◆ EXERCISE INSTRUCTIONS ◆
What is needed is an exact copy of the lines from the start of the records below through the line with "发表于 2023-9-19 15:29</a>", without the pictures.

(Beginning of SUPPLIED RECORDS)

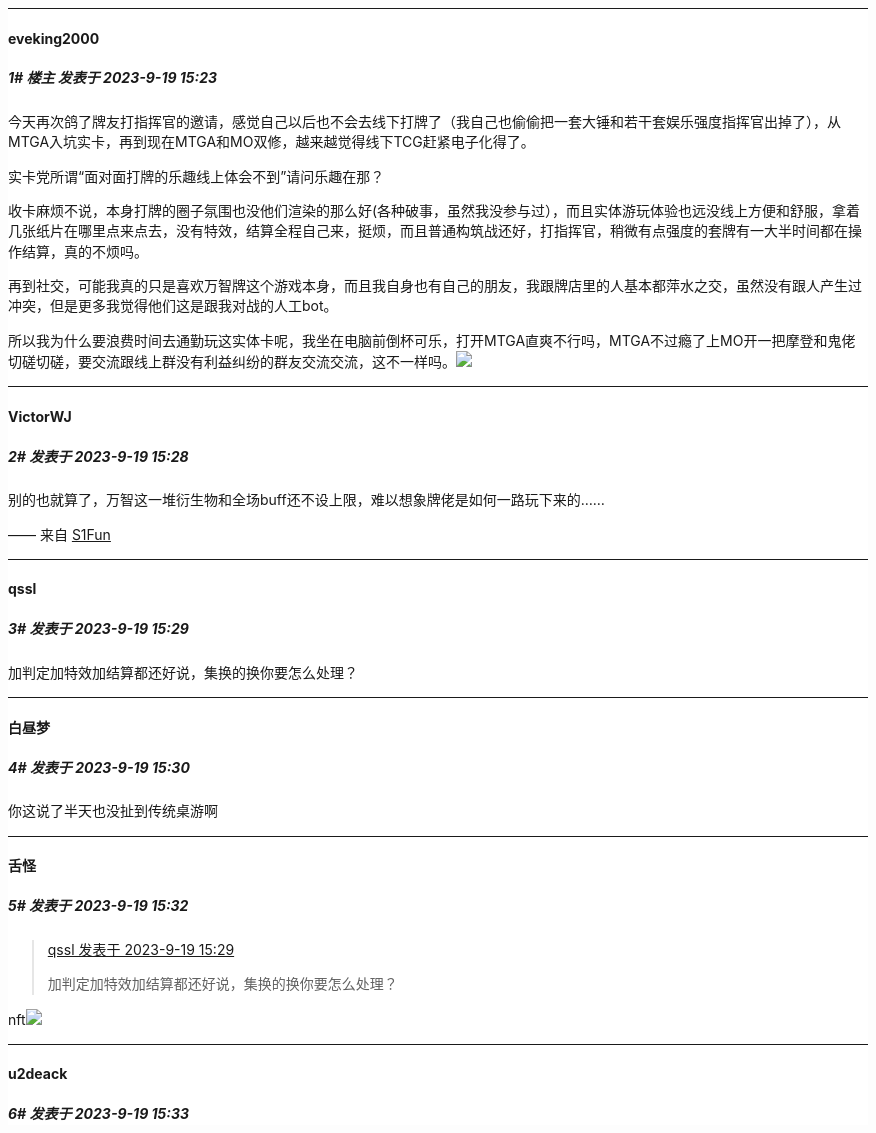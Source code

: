 
*****

####  eveking2000  
##### 1#       楼主       发表于 2023-9-19 15:23

今天再次鸽了牌友打指挥官的邀请，感觉自己以后也不会去线下打牌了（我自己也偷偷把一套大锤和若干套娱乐强度指挥官出掉了），从MTGA入坑实卡，再到现在MTGA和MO双修，越来越觉得线下TCG赶紧电子化得了。

实卡党所谓“面对面打牌的乐趣线上体会不到”请问乐趣在那？

收卡麻烦不说，本身打牌的圈子氛围也没他们渲染的那么好(各种破事，虽然我没参与过），而且实体游玩体验也远没线上方便和舒服，拿着几张纸片在哪里点来点去，没有特效，结算全程自己来，挺烦，而且普通构筑战还好，打指挥官，稍微有点强度的套牌有一大半时间都在操作结算，真的不烦吗。

再到社交，可能我真的只是喜欢万智牌这个游戏本身，而且我自身也有自己的朋友，我跟牌店里的人基本都萍水之交，虽然没有跟人产生过冲突，但是更多我觉得他们这是跟我对战的人工bot。

所以我为什么要浪费时间去通勤玩这实体卡呢，我坐在电脑前倒杯可乐，打开MTGA直爽不行吗，MTGA不过瘾了上MO开一把摩登和鬼佬切磋切磋，要交流跟线上群没有利益纠纷的群友交流交流，这不一样吗。<img src="https://static.saraba1st.com/image/smiley/face2017/124.png" referrerpolicy="no-referrer">

*****

####  VictorWJ  
##### 2#       发表于 2023-9-19 15:28

别的也就算了，万智这一堆衍生物和全场buff还不设上限，难以想象牌佬是如何一路玩下来的……

—— 来自 [S1Fun](https://s1fun.koalcat.com)

*****

####  qssl  
##### 3#       发表于 2023-9-19 15:29

加判定加特效加结算都还好说，集换的换你要怎么处理？

*****

####  白昼梦  
##### 4#       发表于 2023-9-19 15:30

你这说了半天也没扯到传统桌游啊

*****

####  舌怪  
##### 5#       发表于 2023-9-19 15:32

<blockquote><a href="httphttps://bbs.saraba1st.com/2b/forum.php?mod=redirect&amp;goto=findpost&amp;pid=62458573&amp;ptid=2153402" target="_blank">qssl 发表于 2023-9-19 15:29</a>

加判定加特效加结算都还好说，集换的换你要怎么处理？</blockquote>
nft<img src="https://static.saraba1st.com/image/smiley/face2017/245.png" referrerpolicy="no-referrer">

*****

####  u2deack  
##### 6#       发表于 2023-9-19 15:33
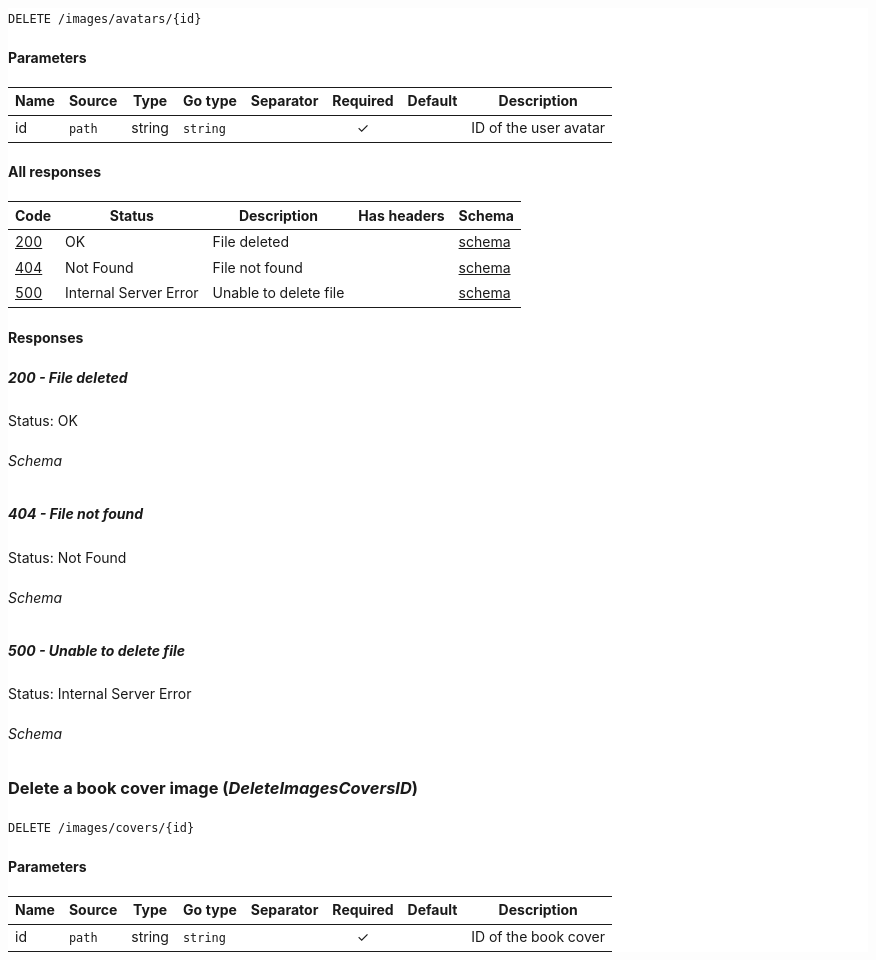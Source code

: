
 ```
DELETE /images/avatars/{id}
```

#### Parameters

| Name | Source | Type | Go type | Separator | Required | Default | Description |
|------|--------|------|---------|-----------| :------: |---------|-------------|
| id | `path` | string | `string` |  | ✓ |  | ID of the user avatar |

#### All responses
| Code | Status | Description | Has headers | Schema |
|------|--------|-------------|:-----------:|--------|
| [200](#delete-images-avatars-id-200) | OK | File deleted |  | [schema](#delete-images-avatars-id-200-schema) |
| [404](#delete-images-avatars-id-404) | Not Found | File not found |  | [schema](#delete-images-avatars-id-404-schema) |
| [500](#delete-images-avatars-id-500) | Internal Server Error | Unable to delete file |  | [schema](#delete-images-avatars-id-500-schema) |

#### Responses


##### <span id="delete-images-avatars-id-200"></span> 200 - File deleted
Status: OK

###### <span id="delete-images-avatars-id-200-schema"></span> Schema

##### <span id="delete-images-avatars-id-404"></span> 404 - File not found
Status: Not Found

###### <span id="delete-images-avatars-id-404-schema"></span> Schema

##### <span id="delete-images-avatars-id-500"></span> 500 - Unable to delete file
Status: Internal Server Error

###### <span id="delete-images-avatars-id-500-schema"></span> Schema

### <span id="delete-images-covers-id"></span> Delete a book cover image (*DeleteImagesCoversID*)

```
DELETE /images/covers/{id}
```

#### Parameters

| Name | Source | Type | Go type | Separator | Required | Default | Description |
|------|--------|------|---------|-----------| :------: |---------|-------------|
| id | `path` | string | `string` |  | ✓ |  | ID of the book cover |
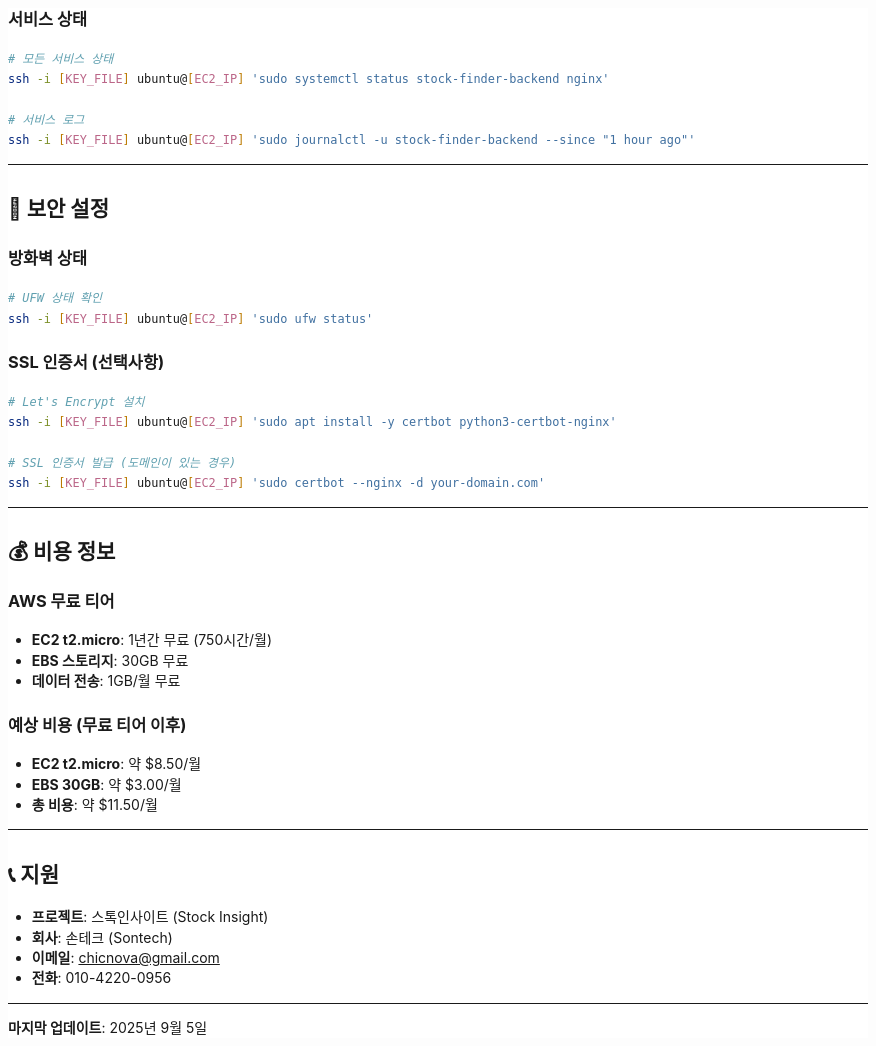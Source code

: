 ### 서비스 상태
```bash
# 모든 서비스 상태
ssh -i [KEY_FILE] ubuntu@[EC2_IP] 'sudo systemctl status stock-finder-backend nginx'

# 서비스 로그
ssh -i [KEY_FILE] ubuntu@[EC2_IP] 'sudo journalctl -u stock-finder-backend --since "1 hour ago"'
```

---

## 🔐 보안 설정

### 방화벽 상태
```bash
# UFW 상태 확인
ssh -i [KEY_FILE] ubuntu@[EC2_IP] 'sudo ufw status'
```

### SSL 인증서 (선택사항)
```bash
# Let's Encrypt 설치
ssh -i [KEY_FILE] ubuntu@[EC2_IP] 'sudo apt install -y certbot python3-certbot-nginx'

# SSL 인증서 발급 (도메인이 있는 경우)
ssh -i [KEY_FILE] ubuntu@[EC2_IP] 'sudo certbot --nginx -d your-domain.com'
```

---

## 💰 비용 정보

### AWS 무료 티어
- **EC2 t2.micro**: 1년간 무료 (750시간/월)
- **EBS 스토리지**: 30GB 무료
- **데이터 전송**: 1GB/월 무료

### 예상 비용 (무료 티어 이후)
- **EC2 t2.micro**: 약 $8.50/월
- **EBS 30GB**: 약 $3.00/월
- **총 비용**: 약 $11.50/월

---

## 📞 지원

- **프로젝트**: 스톡인사이트 (Stock Insight)
- **회사**: 손테크 (Sontech)
- **이메일**: chicnova@gmail.com
- **전화**: 010-4220-0956

---

**마지막 업데이트**: 2025년 9월 5일




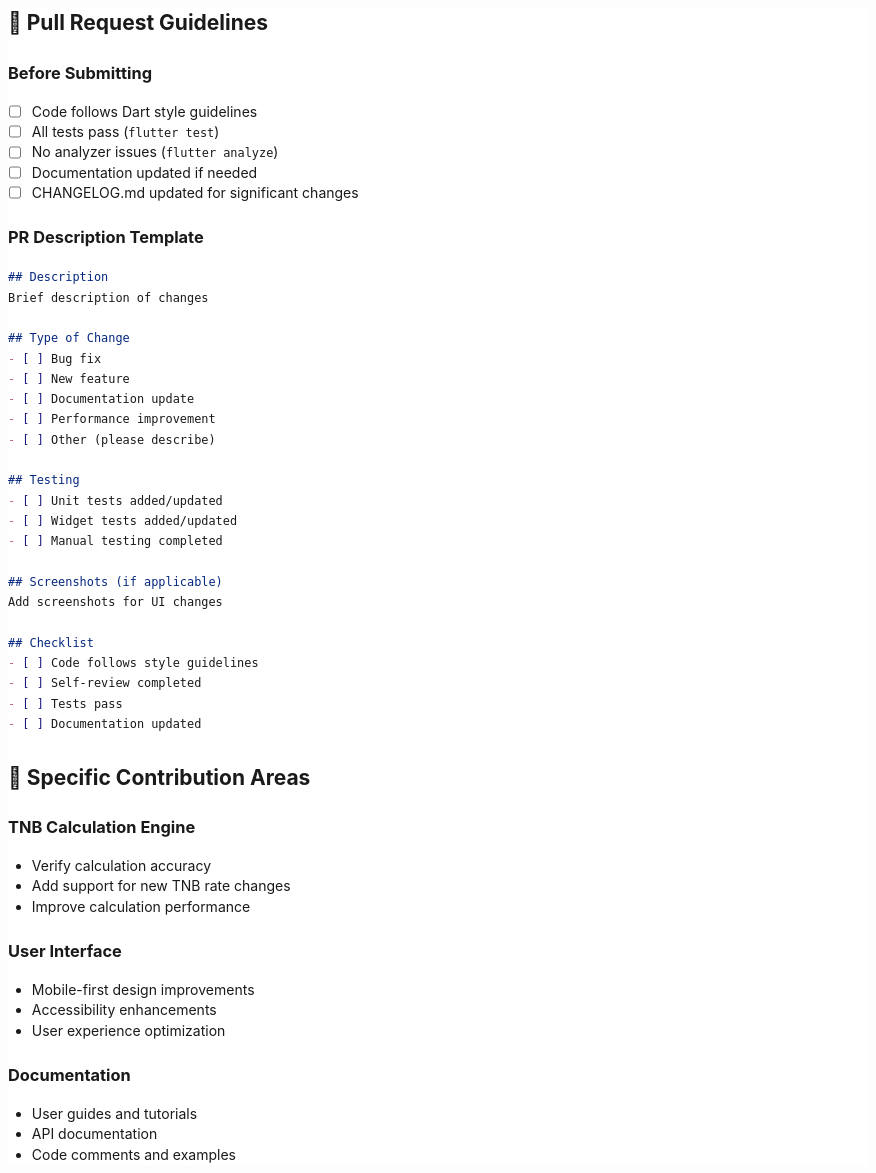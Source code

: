## 📝 Pull Request Guidelines

### Before Submitting
- [ ] Code follows Dart style guidelines
- [ ] All tests pass (`flutter test`)
- [ ] No analyzer issues (`flutter analyze`)
- [ ] Documentation updated if needed
- [ ] CHANGELOG.md updated for significant changes

### PR Description Template
```markdown
## Description
Brief description of changes

## Type of Change
- [ ] Bug fix
- [ ] New feature
- [ ] Documentation update
- [ ] Performance improvement
- [ ] Other (please describe)

## Testing
- [ ] Unit tests added/updated
- [ ] Widget tests added/updated
- [ ] Manual testing completed

## Screenshots (if applicable)
Add screenshots for UI changes

## Checklist
- [ ] Code follows style guidelines
- [ ] Self-review completed
- [ ] Tests pass
- [ ] Documentation updated
```

## 🎯 Specific Contribution Areas

### TNB Calculation Engine
- Verify calculation accuracy
- Add support for new TNB rate changes
- Improve calculation performance

### User Interface
- Mobile-first design improvements
- Accessibility enhancements
- User experience optimization

### Documentation
- User guides and tutorials
- API documentation
- Code comments and examples
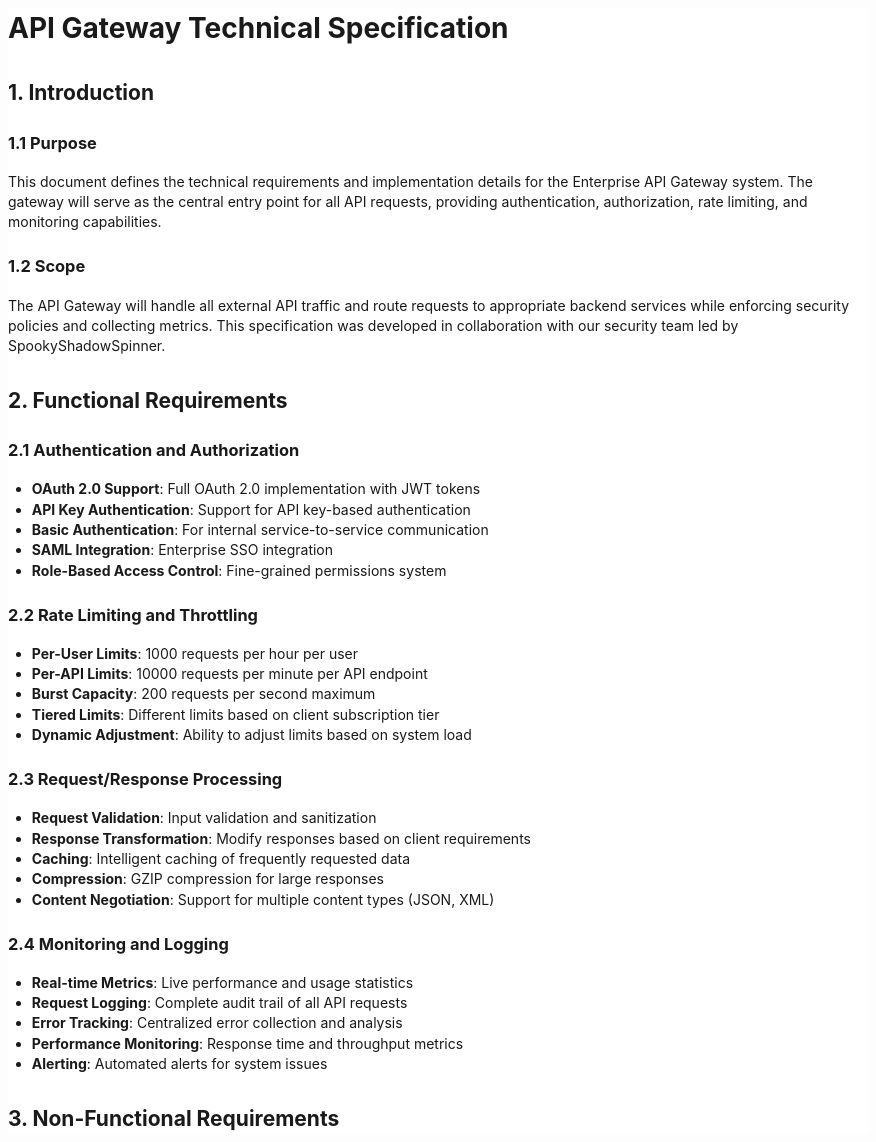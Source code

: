 # API Gateway Technical Specification

## 1. Introduction

### 1.1 Purpose
This document defines the technical requirements and implementation details for the Enterprise API Gateway system. The gateway will serve as the central entry point for all API requests, providing authentication, authorization, rate limiting, and monitoring capabilities.

### 1.2 Scope
The API Gateway will handle all external API traffic and route requests to appropriate backend services while enforcing security policies and collecting metrics. This specification was developed in collaboration with our security team led by SpookyShadowSpinner.

## 2. Functional Requirements

### 2.1 Authentication and Authorization
- **OAuth 2.0 Support**: Full OAuth 2.0 implementation with JWT tokens
- **API Key Authentication**: Support for API key-based authentication
- **Basic Authentication**: For internal service-to-service communication
- **SAML Integration**: Enterprise SSO integration
- **Role-Based Access Control**: Fine-grained permissions system

### 2.2 Rate Limiting and Throttling
- **Per-User Limits**: 1000 requests per hour per user
- **Per-API Limits**: 10000 requests per minute per API endpoint
- **Burst Capacity**: 200 requests per second maximum
- **Tiered Limits**: Different limits based on client subscription tier
- **Dynamic Adjustment**: Ability to adjust limits based on system load

### 2.3 Request/Response Processing
- **Request Validation**: Input validation and sanitization
- **Response Transformation**: Modify responses based on client requirements
- **Caching**: Intelligent caching of frequently requested data
- **Compression**: GZIP compression for large responses
- **Content Negotiation**: Support for multiple content types (JSON, XML)

### 2.4 Monitoring and Logging
- **Real-time Metrics**: Live performance and usage statistics
- **Request Logging**: Complete audit trail of all API requests
- **Error Tracking**: Centralized error collection and analysis
- **Performance Monitoring**: Response time and throughput metrics
- **Alerting**: Automated alerts for system issues

## 3. Non-Functional Requirements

(End of SUPPLIED RECORDS)

◆ EXERCISE RESPONSE ◆
Source code

: 
*****

####  eveking2000  
##### 1#       楼主       发表于 2023-9-19 15:23

今天再次鸽了牌友打指挥官的邀请，感觉自己以后也不会去线下打牌了（我自己也偷偷把一套大锤和若干套娱乐强度指挥官出掉了），从MTGA入坑实卡，再到现在MTGA和MO双修，越来越觉得线下TCG赶紧电子化得了。

实卡党所谓“面对面打牌的乐趣线上体会不到”请问乐趣在那？

收卡麻烦不说，本身打牌的圈子氛围也没他们渲染的那么好(各种破事，虽然我没参与过），而且实体游玩体验也远没线上方便和舒服，拿着几张纸片在哪里点来点去，没有特效，结算全程自己来，挺烦，而且普通构筑战还好，打指挥官，稍微有点强度的套牌有一大半时间都在操作结算，真的不烦吗。

再到社交，可能我真的只是喜欢万智牌这个游戏本身，而且我自身也有自己的朋友，我跟牌店里的人基本都萍水之交，虽然没有跟人产生过冲突，但是更多我觉得他们这是跟我对战的人工bot。

所以我为什么要浪费时间去通勤玩这实体卡呢，我坐在电脑前倒杯可乐，打开MTGA直爽不行吗，MTGA不过瘾了上MO开一把摩登和鬼佬切磋切磋，要交流跟线上群没有利益纠纷的群友交流交流，这不一样吗。<img src="https://static.saraba1st.com/image/smiley/face2017/124.png" referrerpolicy="no-referrer">

*****

####  VictorWJ  
##### 2#       发表于 2023-9-19 15:28

别的也就算了，万智这一堆衍生物和全场buff还不设上限，难以想象牌佬是如何一路玩下来的……

—— 来自 [S1Fun](https://s1fun.koalcat.com)

*****

####  qssl  
##### 3#       发表于 2023-9-19 15:29

加判定加特效加结算都还好说，集换的换你要怎么处理？

*****

####  白昼梦  
##### 4#       发表于 2023-9-19 15:30

你这说了半天也没扯到传统桌游啊

*****

####  舌怪  
##### 5#       发表于 2023-9-19 15:32

<blockquote><a href="httphttps://bbs.saraba1st.com/2b/forum.php?mod=redirect&amp;goto=findpost&amp;pid=62458573&amp;ptid=2153402" target="_blank">qssl 发表于 2023-9-19 15:29</a>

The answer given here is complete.